Looks like you never heard of any intermediate possibility for 2 sets between being equal or disjoint. I see no contradiction in having a world made of a combination of the fundamentally different ingredients of maths and consciousness, as I described in my essay.

You don't even seem to understand what is Godel's incompleteness theorem actually saying. You wrote: "To obtain an inconsistency, we should make the physical laws assert their own undecidability". What the incompleteness theorem says, is that "To obtain an inconsistency, we should make a mathematical theory able to express arithmetic, stating (among its theorems) its own consistency". I admit that your claim is rigorously correct, since, actually, and still according to this incompleteness theorem, the claims of consistency and incompleteness (in a theory able to express arithmetic) are logically equivalent. But... the reason for the correctness of your formulation is so indirect that it makes things even more twisted to figure out than they basically are. Especially given your previous sentence: "If a man states the undecidability of some problem in physics, would this introduce an inconsistency in the universe? No, since the statement can simply be wrong". If consistent theories able to express arithmetic are unable to prove the claim of their own undecidability, it is not because this claim can be wrong, but on the contrary because it is right: these theories are undecidable, which is why they are unable to prove some true facts, such as the fact of their own undecidability.

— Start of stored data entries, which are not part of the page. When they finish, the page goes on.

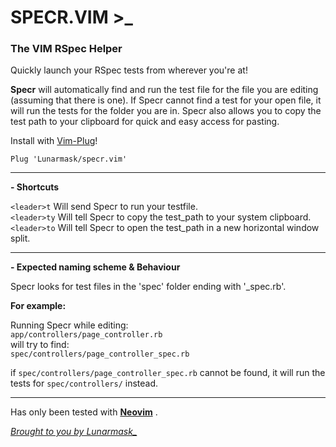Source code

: # SPECR.VIM >_

### The VIM RSpec Helper


Quickly launch your RSpec tests from wherever you're at!


**Specr** will automatically find and run the test file for the file you are editing (assuming that there is one). If Specr cannot find a test for your open file, it will run the tests for the folder you are in. Specr also allows you to copy the test path to your clipboard for quick and easy access for pasting.


Install with [Vim-Plug](https://github.com/junegunn/vim-plug)!

`Plug 'Lunarmask/specr.vim'`

---

**- Shortcuts**

`<leader>t`  Will send Specr to run your testfile.  
`<leader>ty` Will tell Specr to copy the test_path to your system clipboard.  
`<leader>to` Will tell Specr to open the test_path in a new horizontal window split.  

---

**- Expected naming scheme & Behaviour**

Specr looks for test files in the 'spec' folder ending with '_spec.rb'.

**For example:**

Running Specr while editing:  
`app/controllers/page_controller.rb`  
will try to find:  
`spec/controllers/page_controller_spec.rb`  


if `spec/controllers/page_controller_spec.rb` cannot be found, it will run the tests for `spec/controllers/` instead.

---

Has only been tested with **[Neovim](https://github.com/neovim/neovim)** .

<u>*Brought to you by Lunarmask_*</u>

And I see no justification for your implicit assumption that the laws of physics should be able to express arithmetic, as I disagree with this claim (see my essay).

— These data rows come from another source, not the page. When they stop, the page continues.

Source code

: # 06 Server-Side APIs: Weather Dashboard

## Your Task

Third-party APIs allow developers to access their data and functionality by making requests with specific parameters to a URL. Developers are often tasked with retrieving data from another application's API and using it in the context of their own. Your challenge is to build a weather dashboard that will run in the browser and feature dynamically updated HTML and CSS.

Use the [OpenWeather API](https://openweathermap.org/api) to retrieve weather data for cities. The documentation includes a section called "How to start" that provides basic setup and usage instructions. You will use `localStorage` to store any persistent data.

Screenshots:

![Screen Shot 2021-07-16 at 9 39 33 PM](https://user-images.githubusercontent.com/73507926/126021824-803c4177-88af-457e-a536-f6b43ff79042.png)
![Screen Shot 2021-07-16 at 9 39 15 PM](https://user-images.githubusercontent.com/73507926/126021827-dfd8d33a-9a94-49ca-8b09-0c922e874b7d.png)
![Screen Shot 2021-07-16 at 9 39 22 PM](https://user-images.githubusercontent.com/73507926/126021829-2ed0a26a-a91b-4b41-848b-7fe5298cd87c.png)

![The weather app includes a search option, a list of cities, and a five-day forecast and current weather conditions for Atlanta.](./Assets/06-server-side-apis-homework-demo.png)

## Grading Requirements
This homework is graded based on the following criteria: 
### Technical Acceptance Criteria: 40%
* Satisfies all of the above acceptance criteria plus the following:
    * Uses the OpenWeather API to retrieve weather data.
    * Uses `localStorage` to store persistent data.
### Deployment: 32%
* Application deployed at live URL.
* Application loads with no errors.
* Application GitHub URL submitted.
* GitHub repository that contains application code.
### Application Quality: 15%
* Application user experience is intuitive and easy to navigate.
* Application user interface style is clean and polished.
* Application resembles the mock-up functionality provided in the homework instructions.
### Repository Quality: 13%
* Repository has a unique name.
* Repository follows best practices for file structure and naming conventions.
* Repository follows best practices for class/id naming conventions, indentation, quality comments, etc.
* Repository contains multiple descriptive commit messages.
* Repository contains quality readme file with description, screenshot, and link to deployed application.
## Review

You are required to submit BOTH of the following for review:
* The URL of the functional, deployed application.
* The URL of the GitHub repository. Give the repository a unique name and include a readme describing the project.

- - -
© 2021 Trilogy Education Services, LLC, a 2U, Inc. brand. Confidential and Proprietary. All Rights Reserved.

"the only prediction made by the mathematical universe hypothesis is that our universe has to be Turing complete"

I answered about the issue of predictions of the MUH in reply to Marc Séguin's essay.

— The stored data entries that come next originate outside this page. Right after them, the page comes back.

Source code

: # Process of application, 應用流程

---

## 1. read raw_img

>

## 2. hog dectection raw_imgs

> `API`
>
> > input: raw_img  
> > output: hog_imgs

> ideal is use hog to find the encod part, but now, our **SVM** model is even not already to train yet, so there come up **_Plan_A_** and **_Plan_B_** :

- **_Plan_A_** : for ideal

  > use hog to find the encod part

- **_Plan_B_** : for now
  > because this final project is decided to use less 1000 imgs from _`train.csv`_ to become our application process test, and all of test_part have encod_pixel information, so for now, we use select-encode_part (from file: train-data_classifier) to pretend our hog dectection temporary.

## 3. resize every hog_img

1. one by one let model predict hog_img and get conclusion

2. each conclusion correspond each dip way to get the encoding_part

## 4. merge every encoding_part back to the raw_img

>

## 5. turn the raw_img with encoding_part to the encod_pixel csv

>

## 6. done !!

In your previous essay "Flowing with a Frozen River" you described a possibility for free-will in a way that seems to be the same as I support, except that you seem to attribute free will to a retroactive effect on the initial conditions. Maybe because you use your own variant of quantum mechanics, "Smooth quantum mechanics", while I accept quantum mechanics in its standard formulation, and I attribute randomness to the event of wavefunction collapse by conscious observation, which I qualify not as a physical event but a metaphysical one (so that the discontinuity is not something physical, it is not located in the physical space-time). It looks like your interpretation is just a twisted rewording of the "discontinuous collapse of the wave function" into a "retroactive discontinuous collapse of the initial conditions" from which the present state would be a posteriori re-determined by the continuous quantum evolution, and which is just mathematically equivalent to the former, but only coming as an illusory way to deny that anything here is discontinuous.

So it looks like, your special way of wording your interpretation through this mathematical reformulation is just hiding the fact that we have essentially the same interpretation, which I invite you to read in my essay.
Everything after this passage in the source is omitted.